Information provided Start Marker
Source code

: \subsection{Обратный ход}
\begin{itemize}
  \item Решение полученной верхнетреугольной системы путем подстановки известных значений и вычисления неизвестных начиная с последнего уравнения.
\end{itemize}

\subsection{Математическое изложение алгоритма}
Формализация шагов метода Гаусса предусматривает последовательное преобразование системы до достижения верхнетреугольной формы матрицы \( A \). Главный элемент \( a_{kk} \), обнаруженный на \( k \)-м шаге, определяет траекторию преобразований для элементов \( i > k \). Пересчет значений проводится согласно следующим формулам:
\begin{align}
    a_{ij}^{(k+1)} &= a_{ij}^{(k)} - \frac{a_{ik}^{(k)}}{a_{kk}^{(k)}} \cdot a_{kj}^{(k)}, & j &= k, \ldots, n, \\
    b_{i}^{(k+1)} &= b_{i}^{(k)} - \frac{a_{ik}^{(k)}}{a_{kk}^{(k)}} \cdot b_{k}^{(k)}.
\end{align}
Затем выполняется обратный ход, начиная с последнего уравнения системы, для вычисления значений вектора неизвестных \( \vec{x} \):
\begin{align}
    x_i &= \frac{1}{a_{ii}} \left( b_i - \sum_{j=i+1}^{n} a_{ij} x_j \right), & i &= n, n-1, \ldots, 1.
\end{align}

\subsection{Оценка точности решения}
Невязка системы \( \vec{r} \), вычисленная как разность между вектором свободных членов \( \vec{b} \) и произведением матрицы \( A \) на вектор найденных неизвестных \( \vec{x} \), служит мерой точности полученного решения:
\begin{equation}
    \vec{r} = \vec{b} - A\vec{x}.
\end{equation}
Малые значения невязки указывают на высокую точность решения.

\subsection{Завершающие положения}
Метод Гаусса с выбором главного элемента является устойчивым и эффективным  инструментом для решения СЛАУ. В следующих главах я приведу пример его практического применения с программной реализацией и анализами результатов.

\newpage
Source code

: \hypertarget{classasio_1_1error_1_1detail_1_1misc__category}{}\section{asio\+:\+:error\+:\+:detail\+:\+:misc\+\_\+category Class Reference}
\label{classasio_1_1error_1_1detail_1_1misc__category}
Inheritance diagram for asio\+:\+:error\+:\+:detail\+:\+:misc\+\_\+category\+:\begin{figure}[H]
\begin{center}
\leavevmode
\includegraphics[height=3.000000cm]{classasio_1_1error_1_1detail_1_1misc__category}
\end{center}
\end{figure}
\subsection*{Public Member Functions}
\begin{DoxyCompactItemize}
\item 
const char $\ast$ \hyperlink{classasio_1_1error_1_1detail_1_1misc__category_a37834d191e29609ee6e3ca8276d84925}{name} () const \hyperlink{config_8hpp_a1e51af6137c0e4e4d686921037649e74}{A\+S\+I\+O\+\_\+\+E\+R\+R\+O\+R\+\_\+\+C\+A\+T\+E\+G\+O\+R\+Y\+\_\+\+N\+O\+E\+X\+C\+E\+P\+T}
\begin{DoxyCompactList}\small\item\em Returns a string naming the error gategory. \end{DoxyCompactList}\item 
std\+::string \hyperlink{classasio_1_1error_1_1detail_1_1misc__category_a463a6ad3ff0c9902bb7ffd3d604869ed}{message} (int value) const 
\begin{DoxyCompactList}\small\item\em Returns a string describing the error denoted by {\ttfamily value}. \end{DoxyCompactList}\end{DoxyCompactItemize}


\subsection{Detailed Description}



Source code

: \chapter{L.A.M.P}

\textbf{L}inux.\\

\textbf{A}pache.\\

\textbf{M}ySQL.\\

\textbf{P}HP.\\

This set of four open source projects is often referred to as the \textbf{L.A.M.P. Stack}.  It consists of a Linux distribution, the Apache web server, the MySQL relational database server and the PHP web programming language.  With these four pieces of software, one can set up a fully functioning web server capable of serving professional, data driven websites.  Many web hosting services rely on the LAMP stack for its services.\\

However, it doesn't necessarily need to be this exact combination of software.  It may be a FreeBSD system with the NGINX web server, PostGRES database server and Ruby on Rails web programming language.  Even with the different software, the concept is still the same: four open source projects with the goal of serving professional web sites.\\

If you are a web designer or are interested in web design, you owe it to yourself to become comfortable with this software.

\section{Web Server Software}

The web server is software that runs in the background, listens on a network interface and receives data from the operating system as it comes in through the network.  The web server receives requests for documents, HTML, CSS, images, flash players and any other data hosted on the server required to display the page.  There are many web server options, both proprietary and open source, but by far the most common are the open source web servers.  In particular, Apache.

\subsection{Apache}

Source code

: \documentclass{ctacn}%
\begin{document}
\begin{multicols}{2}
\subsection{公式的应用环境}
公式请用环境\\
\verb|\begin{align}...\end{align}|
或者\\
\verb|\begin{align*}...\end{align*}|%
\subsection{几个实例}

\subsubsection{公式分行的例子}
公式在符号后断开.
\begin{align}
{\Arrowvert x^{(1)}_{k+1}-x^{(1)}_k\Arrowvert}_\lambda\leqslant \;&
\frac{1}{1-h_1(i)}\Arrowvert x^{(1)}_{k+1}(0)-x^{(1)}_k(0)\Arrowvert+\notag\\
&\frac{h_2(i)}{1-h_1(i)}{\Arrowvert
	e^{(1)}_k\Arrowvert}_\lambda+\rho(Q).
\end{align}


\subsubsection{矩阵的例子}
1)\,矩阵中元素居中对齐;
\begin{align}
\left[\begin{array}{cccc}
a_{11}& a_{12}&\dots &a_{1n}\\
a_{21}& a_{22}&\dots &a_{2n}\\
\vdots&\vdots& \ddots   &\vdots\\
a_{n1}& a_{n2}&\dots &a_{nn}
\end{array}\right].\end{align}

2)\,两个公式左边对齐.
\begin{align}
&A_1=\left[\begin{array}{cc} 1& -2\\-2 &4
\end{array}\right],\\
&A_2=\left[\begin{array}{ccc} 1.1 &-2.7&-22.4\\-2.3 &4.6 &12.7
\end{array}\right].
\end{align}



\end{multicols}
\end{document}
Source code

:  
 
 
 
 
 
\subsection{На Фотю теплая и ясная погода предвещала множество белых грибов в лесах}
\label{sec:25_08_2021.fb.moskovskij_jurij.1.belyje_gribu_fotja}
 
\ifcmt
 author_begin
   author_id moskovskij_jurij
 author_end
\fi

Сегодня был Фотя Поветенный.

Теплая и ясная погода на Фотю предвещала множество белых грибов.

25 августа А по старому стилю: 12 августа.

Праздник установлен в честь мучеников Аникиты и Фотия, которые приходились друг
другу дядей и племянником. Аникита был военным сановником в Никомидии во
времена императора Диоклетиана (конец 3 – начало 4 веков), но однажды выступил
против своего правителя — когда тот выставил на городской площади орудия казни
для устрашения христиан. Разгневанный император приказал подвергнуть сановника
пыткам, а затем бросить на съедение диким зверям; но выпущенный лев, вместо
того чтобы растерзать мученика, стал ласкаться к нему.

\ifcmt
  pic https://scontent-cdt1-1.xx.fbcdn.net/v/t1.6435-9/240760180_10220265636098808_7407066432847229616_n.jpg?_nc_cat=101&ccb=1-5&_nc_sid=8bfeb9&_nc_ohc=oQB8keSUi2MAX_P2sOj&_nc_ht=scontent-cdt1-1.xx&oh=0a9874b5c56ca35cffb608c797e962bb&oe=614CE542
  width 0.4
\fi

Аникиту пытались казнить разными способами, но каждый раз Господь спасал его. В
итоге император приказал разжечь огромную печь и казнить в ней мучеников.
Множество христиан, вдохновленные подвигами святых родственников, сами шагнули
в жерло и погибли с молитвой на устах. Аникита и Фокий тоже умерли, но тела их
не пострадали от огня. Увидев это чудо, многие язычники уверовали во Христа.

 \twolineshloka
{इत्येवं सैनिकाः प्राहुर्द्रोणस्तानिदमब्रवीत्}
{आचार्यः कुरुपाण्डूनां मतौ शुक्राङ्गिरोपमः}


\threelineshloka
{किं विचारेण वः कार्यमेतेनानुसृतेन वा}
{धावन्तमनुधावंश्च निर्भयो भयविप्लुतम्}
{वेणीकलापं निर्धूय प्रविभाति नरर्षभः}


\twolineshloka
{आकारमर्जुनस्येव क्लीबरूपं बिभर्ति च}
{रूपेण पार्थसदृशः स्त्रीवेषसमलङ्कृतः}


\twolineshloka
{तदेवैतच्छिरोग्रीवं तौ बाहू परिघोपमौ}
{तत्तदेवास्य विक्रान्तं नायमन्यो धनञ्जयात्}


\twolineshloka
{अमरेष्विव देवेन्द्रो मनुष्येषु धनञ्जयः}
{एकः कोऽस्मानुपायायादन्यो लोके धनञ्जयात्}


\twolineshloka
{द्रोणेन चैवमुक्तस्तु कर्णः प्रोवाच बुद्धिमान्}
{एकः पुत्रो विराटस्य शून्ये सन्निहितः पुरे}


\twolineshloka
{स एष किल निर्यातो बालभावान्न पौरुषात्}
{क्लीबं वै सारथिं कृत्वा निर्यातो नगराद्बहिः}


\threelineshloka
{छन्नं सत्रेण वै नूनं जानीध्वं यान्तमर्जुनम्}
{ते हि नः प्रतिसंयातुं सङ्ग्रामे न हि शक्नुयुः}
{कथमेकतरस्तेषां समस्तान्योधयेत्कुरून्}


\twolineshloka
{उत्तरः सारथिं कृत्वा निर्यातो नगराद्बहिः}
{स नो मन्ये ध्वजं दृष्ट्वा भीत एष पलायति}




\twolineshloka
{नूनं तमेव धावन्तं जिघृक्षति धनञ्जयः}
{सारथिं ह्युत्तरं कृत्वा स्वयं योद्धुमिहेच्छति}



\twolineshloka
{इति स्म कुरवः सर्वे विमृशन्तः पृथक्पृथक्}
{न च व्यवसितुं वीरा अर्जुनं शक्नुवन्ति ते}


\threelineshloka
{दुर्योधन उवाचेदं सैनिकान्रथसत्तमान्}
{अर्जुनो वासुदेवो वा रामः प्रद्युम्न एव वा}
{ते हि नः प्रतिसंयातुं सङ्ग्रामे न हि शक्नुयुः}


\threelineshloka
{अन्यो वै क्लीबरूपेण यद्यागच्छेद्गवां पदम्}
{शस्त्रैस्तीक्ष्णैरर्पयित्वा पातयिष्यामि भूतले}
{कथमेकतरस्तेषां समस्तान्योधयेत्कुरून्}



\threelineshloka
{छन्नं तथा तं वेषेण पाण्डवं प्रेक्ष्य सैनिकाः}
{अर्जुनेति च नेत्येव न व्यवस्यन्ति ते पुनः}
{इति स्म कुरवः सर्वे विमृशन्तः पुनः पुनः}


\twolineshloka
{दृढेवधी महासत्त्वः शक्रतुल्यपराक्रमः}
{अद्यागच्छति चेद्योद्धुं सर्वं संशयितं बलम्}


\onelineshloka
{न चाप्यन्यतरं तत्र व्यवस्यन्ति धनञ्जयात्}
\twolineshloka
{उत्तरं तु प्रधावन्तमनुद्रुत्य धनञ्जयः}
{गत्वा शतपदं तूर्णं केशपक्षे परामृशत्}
Information provided End Marker
**Task details:** Only lines of the material that contain the word "label" belong in the answer; copy each one.

**Output of the exercise:**
\label{classasio_1_1error_1_1detail_1_1misc__category}
\label{sec:25_08_2021.fb.moskovskij_jurij.1.belyje_gribu_fotja}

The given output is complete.